[MATERIAL SHOWN Boundary: Start]

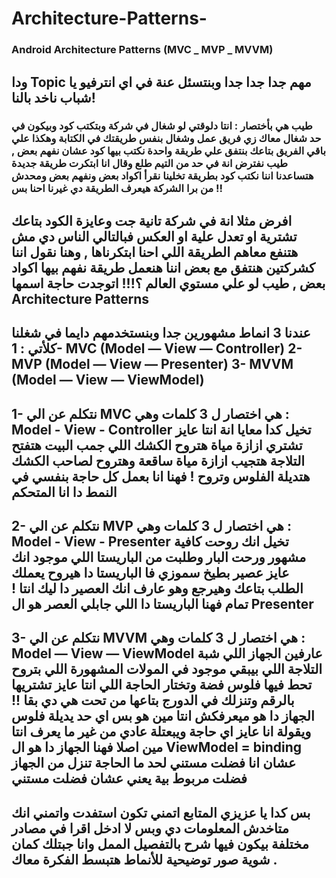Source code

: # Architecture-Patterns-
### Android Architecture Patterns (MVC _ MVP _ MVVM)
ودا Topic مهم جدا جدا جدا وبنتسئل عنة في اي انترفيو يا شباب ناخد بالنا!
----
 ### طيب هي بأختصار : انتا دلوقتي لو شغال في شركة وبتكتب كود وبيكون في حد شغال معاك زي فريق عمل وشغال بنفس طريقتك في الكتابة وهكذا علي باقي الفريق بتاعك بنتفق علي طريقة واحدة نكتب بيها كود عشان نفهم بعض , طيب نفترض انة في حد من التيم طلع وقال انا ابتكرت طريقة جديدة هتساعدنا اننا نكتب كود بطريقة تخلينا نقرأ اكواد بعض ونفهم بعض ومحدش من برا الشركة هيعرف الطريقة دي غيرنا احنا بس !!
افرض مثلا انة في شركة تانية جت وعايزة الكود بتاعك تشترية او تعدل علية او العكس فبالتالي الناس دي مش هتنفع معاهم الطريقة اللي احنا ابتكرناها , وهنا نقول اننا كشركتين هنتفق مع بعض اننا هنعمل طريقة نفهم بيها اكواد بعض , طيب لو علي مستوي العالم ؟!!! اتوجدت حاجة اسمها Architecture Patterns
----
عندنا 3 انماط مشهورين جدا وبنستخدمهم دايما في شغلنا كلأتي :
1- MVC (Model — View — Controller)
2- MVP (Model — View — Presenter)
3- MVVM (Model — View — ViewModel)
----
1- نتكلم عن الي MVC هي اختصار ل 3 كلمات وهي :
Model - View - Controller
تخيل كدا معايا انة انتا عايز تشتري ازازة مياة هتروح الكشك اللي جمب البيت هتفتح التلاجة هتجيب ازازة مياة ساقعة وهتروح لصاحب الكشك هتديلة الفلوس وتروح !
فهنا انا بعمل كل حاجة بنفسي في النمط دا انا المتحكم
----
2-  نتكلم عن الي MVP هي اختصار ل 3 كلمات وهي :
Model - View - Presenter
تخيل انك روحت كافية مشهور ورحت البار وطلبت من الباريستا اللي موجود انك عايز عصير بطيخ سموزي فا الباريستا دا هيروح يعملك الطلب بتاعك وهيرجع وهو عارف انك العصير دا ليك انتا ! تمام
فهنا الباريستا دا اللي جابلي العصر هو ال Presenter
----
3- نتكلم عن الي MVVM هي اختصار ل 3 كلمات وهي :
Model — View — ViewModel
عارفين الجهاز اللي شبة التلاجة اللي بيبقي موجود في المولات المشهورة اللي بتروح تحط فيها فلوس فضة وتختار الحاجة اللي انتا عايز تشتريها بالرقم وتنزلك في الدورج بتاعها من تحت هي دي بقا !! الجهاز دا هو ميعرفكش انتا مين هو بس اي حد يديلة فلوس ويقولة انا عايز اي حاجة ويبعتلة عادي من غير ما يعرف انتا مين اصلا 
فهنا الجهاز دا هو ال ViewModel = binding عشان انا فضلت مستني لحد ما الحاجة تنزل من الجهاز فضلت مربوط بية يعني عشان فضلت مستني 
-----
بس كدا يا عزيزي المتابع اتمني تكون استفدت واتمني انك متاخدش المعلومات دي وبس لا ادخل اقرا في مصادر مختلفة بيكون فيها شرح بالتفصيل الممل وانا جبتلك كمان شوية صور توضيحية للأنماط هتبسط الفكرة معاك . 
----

[MATERIAL SHOWN Boundary: End]

• [WORK INSTRUCTION]
Pictures are not part of the copy. Return every record exactly.

• [RESULT OF THE TASK]
Source code

: # Architecture-Patterns-
### Android Architecture Patterns (MVC _ MVP _ MVVM)
ودا Topic مهم جدا جدا جدا وبنتسئل عنة في اي انترفيو يا شباب ناخد بالنا!
----
 ### طيب هي بأختصار : انتا دلوقتي لو شغال في شركة وبتكتب كود وبيكون في حد شغال معاك زي فريق عمل وشغال بنفس طريقتك في الكتابة وهكذا علي باقي الفريق بتاعك بنتفق علي طريقة واحدة نكتب بيها كود عشان نفهم بعض , طيب نفترض انة في حد من التيم طلع وقال انا ابتكرت طريقة جديدة هتساعدنا اننا نكتب كود بطريقة تخلينا نقرأ اكواد بعض ونفهم بعض ومحدش من برا الشركة هيعرف الطريقة دي غيرنا احنا بس !!
افرض مثلا انة في شركة تانية جت وعايزة الكود بتاعك تشترية او تعدل علية او العكس فبالتالي الناس دي مش هتنفع معاهم الطريقة اللي احنا ابتكرناها , وهنا نقول اننا كشركتين هنتفق مع بعض اننا هنعمل طريقة نفهم بيها اكواد بعض , طيب لو علي مستوي العالم ؟!!! اتوجدت حاجة اسمها Architecture Patterns
----
عندنا 3 انماط مشهورين جدا وبنستخدمهم دايما في شغلنا كلأتي :
1- MVC (Model — View — Controller)
2- MVP (Model — View — Presenter)
3- MVVM (Model — View — ViewModel)
----
1- نتكلم عن الي MVC هي اختصار ل 3 كلمات وهي :
Model - View - Controller
تخيل كدا معايا انة انتا عايز تشتري ازازة مياة هتروح الكشك اللي جمب البيت هتفتح التلاجة هتجيب ازازة مياة ساقعة وهتروح لصاحب الكشك هتديلة الفلوس وتروح !
فهنا انا بعمل كل حاجة بنفسي في النمط دا انا المتحكم
----
2-  نتكلم عن الي MVP هي اختصار ل 3 كلمات وهي :
Model - View - Presenter
تخيل انك روحت كافية مشهور ورحت البار وطلبت من الباريستا اللي موجود انك عايز عصير بطيخ سموزي فا الباريستا دا هيروح يعملك الطلب بتاعك وهيرجع وهو عارف انك العصير دا ليك انتا ! تمام
فهنا الباريستا دا اللي جابلي العصر هو ال Presenter
----
3- نتكلم عن الي MVVM هي اختصار ل 3 كلمات وهي :
Model — View — ViewModel
عارفين الجهاز اللي شبة التلاجة اللي بيبقي موجود في المولات المشهورة اللي بتروح تحط فيها فلوس فضة وتختار الحاجة اللي انتا عايز تشتريها بالرقم وتنزلك في الدورج بتاعها من تحت هي دي بقا !! الجهاز دا هو ميعرفكش انتا مين هو بس اي حد يديلة فلوس ويقولة انا عايز اي حاجة ويبعتلة عادي من غير ما يعرف انتا مين اصلا 
فهنا الجهاز دا هو ال ViewModel = binding عشان انا فضلت مستني لحد ما الحاجة تنزل من الجهاز فضلت مربوط بية يعني عشان فضلت مستني 
-----
بس كدا يا عزيزي المتابع اتمني تكون استفدت واتمني انك متاخدش المعلومات دي وبس لا ادخل اقرا في مصادر مختلفة بيكون فيها شرح بالتفصيل الممل وانا جبتلك كمان شوية صور توضيحية للأنماط هتبسط الفكرة معاك . 
----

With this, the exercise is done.